Find words in a maze : Implemenetation


#define N 4

int search_key(Node *current, char key){
   int index  =  GET_CHAR_INDEX(key);

   if(current->children[index] == NULL) return false;

   return true;

enum direction {
        NORTH =1,

void update_params(int row, int col, int *new_row, int *new_col, int dir){
      case NORTH:
           *new_row = --row;
           *new_col = col;
      case SOUTH:
           *new_row = ++row;
           *new_col = col;
      case LEFT:
           *new_col =  ++col;
           *new_row = row;
      case RIGHT:
           *new_col =  --col;
           *new_row = row;

void find_words_wrapper(trie *t, char maze[][N]){

  int i,j,len, prefix_found = false;
  for(i=0; i<N; i++){
     for(j=0; j<N; j++){

    /*Consider all length words which can be formed stating with maze[i][j] char */

      for(len =1; len <N*N; len++){
        /* To check if we need to check for further length 
           1. if prefix_found = false, don't check, 
           no words possible for larger length 
           2. if prefix_found = true, continue looking*/

           prefix_found = false;

           /* If finally reached at the leaf of trie starting 
              with maze[i][j] and length = len */

              if(find_words(t->root, maze, len,i,j, &prefix_found)){
                 printf(" Word found at (%d %d)\n", i,j);
              else if(prefix_found == false)
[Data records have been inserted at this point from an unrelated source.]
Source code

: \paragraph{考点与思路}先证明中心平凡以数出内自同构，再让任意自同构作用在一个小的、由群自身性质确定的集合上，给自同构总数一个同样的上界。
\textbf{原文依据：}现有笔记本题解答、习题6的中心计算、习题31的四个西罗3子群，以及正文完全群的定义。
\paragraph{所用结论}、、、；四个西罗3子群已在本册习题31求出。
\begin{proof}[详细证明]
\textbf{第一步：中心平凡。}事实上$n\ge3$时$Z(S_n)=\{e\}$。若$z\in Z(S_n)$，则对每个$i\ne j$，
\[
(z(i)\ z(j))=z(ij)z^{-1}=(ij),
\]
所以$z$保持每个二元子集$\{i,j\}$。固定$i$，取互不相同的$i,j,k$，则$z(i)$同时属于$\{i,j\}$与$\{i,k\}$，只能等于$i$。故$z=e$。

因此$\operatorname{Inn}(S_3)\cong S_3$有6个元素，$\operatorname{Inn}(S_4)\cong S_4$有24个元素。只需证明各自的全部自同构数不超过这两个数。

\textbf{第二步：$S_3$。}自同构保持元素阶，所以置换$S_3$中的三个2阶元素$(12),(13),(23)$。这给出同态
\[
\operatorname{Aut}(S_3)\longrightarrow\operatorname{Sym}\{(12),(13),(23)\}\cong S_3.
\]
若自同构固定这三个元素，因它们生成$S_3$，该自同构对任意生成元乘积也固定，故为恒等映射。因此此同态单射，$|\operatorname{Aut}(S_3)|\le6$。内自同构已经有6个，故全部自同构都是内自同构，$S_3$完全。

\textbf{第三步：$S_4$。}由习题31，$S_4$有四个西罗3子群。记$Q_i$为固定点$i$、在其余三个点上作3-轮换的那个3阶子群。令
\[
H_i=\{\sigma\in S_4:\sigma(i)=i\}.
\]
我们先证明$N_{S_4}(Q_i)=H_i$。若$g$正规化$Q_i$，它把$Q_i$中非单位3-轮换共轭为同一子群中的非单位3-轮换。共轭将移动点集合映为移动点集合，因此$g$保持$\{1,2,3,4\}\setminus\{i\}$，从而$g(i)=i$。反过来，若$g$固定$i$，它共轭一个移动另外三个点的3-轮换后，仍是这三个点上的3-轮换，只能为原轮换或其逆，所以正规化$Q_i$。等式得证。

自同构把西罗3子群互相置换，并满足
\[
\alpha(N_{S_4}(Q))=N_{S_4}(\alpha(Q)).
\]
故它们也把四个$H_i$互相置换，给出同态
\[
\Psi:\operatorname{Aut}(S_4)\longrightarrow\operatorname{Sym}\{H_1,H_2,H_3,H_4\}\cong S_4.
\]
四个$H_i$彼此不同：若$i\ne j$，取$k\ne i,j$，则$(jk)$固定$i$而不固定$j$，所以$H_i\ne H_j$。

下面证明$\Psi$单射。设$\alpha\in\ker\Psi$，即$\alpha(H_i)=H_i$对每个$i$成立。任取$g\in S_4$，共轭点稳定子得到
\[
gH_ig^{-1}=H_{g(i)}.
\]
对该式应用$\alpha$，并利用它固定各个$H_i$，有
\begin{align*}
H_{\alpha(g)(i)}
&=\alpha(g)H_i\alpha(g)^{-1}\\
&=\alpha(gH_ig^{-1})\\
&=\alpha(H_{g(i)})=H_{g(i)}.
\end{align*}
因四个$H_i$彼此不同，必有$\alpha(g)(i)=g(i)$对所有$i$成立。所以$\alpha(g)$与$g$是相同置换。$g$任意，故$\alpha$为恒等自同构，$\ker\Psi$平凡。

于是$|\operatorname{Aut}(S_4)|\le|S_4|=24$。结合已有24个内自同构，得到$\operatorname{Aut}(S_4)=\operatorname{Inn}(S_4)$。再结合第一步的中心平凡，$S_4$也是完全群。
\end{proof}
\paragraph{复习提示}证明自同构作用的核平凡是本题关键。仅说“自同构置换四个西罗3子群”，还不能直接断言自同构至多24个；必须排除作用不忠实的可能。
int valid_position(int row, int col){
        if(row<0 || row>N-1 || col <0 || col>N-1) return false;

        return true;

int find_words(Node *t, char maze[][N], int curr_len, 
               int curr_row, int curr_col, int *prefix){
       int new_row, new_col;
       int  dir,i;
       char key = maze[curr_row][curr_col];

       Node * current = t->children[GET_CHAR_INDEX(key)];

    /* Before finish the prefix we hit the null, prefix is not present */
       if(current == NULL) return false;

       /* If reach the prefix of len = curr_len but its not a word, 
        we can look forward with len = curr_len +1 */
       if(curr_len == 1 && current->value != LEAF_NODE){
                *prefix = true;
                return false;
     /* If we reach at the leaf node, for this length, 
      we found a word with length = curr_len */
       if(curr_len == 1 && current->value == LEAF_NODE)
                return true;

       /* For every character look in all direction */
       for(dir = NORTH; dir<= RIGHT; dir++){

         /* if the key is present */
         if(search_key(t, key)){
         /* Move to next character based on direction of movement */
            update_params(curr_row, curr_col, &new_row, &new_col, dir);

            /*Validate that we are good in maze */
             if(valid_position(new_row, new_col)){

             /*Find word with len -1 in remaining trie */
              if(find_words(current, maze, curr_len-1, new_row, new_col, prefix)) {
                   return true;
              return false;
void main(){

        trie t;
        int i;

        char *dict []  = {"cat", "dog", "word"};

        char maze[N][N]  = { 'a' , 'c', 'a', 't',
                             'd' , 'w', 'o', 'r',
                             'o',  'g', 'd', 'd',
                             'p', 'p',  'p', 'p'
                           } ;
        for(i =0; i <3; i++){
                insert(&t, dict[i]);

         find_words_wrapper(&t, maze);

Even though we have reduced the search space, we may end up looking at all the words i.e (n2!). There is a way to reduce it by using dynamic method approach, we look at that in the future.